Another common application is to use time information: for instance the labels could be the year of collection of the samples and thus allow for cross-validation against time-based splits.

5.1.2.6. Leave-P-Label-Out

LeavePLabelOut is similar as Leave-One-Label-Out, but removes samples related to P labels for each training/test set.

Example of Leave-2-Label Out:

>>> from sklearn.cross_validation import LeavePLabelOut
>>> X = [[0., 0.], [1., 1.], [-1., -1.], [2., 2.], [3., 3.], [4., 4.]]
>>> Y = [0, 1, 0, 1, 0, 1]
>>> labels = [1, 1, 2, 2, 3, 3]

>>> lplo = LeavePLabelOut(labels, 2)
>>> print lplo
sklearn.cross_validation.LeavePLabelOut(labels=[1, 1, 2, 2, 3, 3], p=2)

>>> for train, test in lplo:
...     print train, test
[4 5] [0 1 2 3]
[2 3] [0 1 4 5]
[0 1] [2 3 4 5]

5.1.2.7. Random permutations cross-validation a.k.a. Shuffle & Split

ShuffleSplit

The ShuffleSplit iterator will generate a user defined number of independent train / test dataset splits. Samples are first shuffled and then splitted into a pair of train and test sets.

It is possible to control the randomness for reproducibility of the results by explicitly seeding the random_state pseudo random number generator.

Here is a usage example:

>>> ss = cross_validation.ShuffleSplit(5, n_iterations=3, test_fraction=0.25,
...     random_state=0)
>>> len(ss)
3
>>> print ss                                            
ShuffleSplit(5, n_iterations=3, test_fraction=0.25, indices=True, ...)

>>> for train_index, test_index in ss:
...    print train_index, test_index
...
[1 3 4] [2 0]
[1 4 3] [0 2]
[4 0 2] [1 3]

ShuffleSplit is thus a good alternative to KFold cross validation that allows a finer control on the number of iterations and the proportion of samples in on each side of the train / test split.

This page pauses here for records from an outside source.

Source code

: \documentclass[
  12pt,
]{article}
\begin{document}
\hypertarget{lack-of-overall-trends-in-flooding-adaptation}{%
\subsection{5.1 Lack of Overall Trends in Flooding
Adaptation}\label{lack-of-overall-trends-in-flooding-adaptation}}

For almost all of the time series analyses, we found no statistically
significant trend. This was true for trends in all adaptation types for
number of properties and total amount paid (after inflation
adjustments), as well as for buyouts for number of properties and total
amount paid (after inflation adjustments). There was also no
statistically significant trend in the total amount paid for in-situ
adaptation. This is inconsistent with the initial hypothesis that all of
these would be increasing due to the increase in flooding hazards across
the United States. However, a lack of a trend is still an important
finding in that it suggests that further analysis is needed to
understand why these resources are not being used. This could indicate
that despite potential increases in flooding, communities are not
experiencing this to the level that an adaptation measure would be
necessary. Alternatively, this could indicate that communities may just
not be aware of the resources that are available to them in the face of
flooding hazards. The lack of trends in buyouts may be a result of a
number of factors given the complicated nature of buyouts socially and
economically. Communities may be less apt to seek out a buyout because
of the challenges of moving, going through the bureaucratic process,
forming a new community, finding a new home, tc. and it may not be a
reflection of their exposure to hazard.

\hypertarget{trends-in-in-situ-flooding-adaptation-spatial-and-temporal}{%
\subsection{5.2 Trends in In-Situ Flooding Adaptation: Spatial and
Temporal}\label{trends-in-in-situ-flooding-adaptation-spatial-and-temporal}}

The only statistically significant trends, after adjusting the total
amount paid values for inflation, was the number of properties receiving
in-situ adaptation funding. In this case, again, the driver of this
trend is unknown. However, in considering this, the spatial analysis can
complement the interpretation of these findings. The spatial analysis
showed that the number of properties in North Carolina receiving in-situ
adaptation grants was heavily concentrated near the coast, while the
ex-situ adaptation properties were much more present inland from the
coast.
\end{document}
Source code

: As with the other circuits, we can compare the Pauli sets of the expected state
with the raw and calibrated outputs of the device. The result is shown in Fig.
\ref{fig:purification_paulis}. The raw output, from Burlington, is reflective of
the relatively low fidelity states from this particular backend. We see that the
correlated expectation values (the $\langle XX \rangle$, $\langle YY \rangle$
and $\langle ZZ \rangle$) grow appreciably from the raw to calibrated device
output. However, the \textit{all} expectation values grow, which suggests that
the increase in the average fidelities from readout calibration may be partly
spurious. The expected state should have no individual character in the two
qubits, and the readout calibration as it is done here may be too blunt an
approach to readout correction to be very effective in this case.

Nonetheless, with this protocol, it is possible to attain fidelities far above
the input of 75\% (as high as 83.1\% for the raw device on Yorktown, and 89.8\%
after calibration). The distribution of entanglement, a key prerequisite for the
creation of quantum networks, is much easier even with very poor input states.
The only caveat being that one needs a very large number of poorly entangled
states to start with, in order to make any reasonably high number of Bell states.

5.1.2.8. Bootstrapping cross-validation

Bootstrap

Bootstrapping is a general statistics technique that iterates the computation of an estimator on a resampled dataset.

The Bootstrap iterator will generate a user defined number of independent train / test dataset splits. Samples are then drawn (with replacement) on each side of the split. It furthermore possible to control the size of the train and test subset to make their union smaller than the total dataset if it is very large.

Note

Contrary to other cross-validation strategies, bootstrapping will allow some samples to occur several times in each splits.

>>> bs = cross_validation.Bootstrap(9, random_state=0)
>>> len(bs)
3
>>> print bs
Bootstrap(9, n_bootstraps=3, n_train=5, n_test=4, random_state=0)
>>> for train_index, test_index in bs:
...    print train_index, test_index
...
[1 8 7 7 8] [0 3 0 5]
[5 4 2 4 2] [6 7 1 0]
[4 7 0 1 1] [5 3 6 5]

5.1.3. Cross validation and model selection

Cross validation iterators can also be used to directly perform model selection using Grid Search for the optimal hyperparameters of the model. This is the topic if the next section: Grid Search.